AWS Elastic Container Registry (ECR) cleaner
Removes old, unused images from AWS Elastic Container Registry (ECR).
Why have we built it?
The number and size of images in your docker registry grow over time and can cost a significant amount of money. It is a
good practice to have a cleaning policy of unused, old images. There are ready-to-use solutions like ECR lifecycle
policies, but they lack some features - mainly they don't check if an images is still in use. We consider using them
dangerous - for example if your ECS Service can't find an image when scaling out, it would fail to start your app.

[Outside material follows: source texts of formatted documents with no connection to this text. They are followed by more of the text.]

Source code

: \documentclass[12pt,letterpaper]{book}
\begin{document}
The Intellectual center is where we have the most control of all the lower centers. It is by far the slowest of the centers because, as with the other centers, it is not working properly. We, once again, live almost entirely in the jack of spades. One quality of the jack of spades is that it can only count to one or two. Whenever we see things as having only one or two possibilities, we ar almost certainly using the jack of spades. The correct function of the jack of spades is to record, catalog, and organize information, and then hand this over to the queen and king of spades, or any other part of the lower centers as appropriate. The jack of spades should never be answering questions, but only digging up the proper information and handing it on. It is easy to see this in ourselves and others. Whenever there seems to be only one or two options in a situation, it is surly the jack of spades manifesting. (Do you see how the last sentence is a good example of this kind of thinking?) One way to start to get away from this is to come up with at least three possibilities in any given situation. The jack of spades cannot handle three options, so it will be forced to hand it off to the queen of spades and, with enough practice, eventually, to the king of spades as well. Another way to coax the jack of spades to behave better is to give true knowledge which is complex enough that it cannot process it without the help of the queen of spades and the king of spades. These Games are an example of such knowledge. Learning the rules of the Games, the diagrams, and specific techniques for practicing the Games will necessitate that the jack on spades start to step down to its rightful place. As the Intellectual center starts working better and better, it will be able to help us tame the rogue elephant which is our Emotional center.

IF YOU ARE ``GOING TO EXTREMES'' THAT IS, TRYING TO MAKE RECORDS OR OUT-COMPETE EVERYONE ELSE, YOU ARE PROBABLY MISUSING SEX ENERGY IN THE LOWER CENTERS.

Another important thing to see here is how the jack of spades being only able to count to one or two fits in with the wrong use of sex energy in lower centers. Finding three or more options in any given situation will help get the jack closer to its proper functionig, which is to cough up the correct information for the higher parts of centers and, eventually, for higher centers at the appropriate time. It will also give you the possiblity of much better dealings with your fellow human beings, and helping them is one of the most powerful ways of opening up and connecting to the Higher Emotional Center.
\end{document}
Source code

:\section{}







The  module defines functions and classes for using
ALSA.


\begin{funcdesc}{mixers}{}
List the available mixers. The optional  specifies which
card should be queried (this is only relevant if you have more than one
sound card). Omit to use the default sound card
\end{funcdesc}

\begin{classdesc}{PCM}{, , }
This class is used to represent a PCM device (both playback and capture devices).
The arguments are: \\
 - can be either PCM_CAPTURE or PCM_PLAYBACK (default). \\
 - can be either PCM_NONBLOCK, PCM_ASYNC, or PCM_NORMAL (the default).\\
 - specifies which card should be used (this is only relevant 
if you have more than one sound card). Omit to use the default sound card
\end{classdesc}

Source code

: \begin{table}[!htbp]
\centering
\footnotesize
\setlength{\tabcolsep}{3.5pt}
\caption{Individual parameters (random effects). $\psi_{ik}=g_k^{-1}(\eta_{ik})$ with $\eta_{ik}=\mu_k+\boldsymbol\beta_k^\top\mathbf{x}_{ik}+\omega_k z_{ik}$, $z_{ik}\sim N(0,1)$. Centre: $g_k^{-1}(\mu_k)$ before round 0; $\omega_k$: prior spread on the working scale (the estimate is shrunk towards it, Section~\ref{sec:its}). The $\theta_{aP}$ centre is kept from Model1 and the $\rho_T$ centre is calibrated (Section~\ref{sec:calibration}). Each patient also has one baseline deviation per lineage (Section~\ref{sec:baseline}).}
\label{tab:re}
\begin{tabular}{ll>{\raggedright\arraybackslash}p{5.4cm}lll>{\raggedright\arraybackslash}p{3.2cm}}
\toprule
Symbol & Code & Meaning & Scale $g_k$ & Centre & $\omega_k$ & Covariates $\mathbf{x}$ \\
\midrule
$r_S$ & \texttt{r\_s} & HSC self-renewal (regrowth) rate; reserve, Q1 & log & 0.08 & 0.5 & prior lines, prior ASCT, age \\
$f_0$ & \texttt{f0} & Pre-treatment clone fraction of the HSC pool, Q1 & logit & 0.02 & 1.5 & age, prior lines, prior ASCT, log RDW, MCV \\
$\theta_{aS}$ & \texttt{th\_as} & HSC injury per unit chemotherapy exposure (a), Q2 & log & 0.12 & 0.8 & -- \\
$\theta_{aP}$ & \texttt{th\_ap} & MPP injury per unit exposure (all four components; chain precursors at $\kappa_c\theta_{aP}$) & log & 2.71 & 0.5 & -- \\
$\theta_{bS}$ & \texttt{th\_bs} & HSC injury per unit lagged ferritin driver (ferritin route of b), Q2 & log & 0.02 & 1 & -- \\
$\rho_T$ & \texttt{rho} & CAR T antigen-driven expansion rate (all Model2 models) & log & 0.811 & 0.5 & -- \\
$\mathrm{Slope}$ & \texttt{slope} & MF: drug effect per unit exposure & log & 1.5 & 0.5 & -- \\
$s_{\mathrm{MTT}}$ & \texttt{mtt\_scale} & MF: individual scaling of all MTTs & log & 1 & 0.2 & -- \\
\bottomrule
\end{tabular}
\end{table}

That's why we decided to write a Lambda function that will check periodically for old, unused images.
How does it work?
The first step is scanning for images that are currently in use and putting the set in memory:
- listing all ECS Services in all ECS Clusters and taking image ids from task definitions,
- listing all Lambda functions with package type "Image" and taking image ids from them,
- listing all App Runner services and taking their image ids.
The second step is iterating over all images in ECR repositories tagged with BoxCleanerEnabled
set to true
and for
every image checking if:
- it is older than a threshold (default 30 days),
- it is unused (not present in the set of images that are currently in use).
Any unused, old image is being removed if the DRY_RUN
environment variable is set to false
. If you don't set
the DRY_RUN
environment variable or the value is different than false
, ECR cleaner will only put line in the logs.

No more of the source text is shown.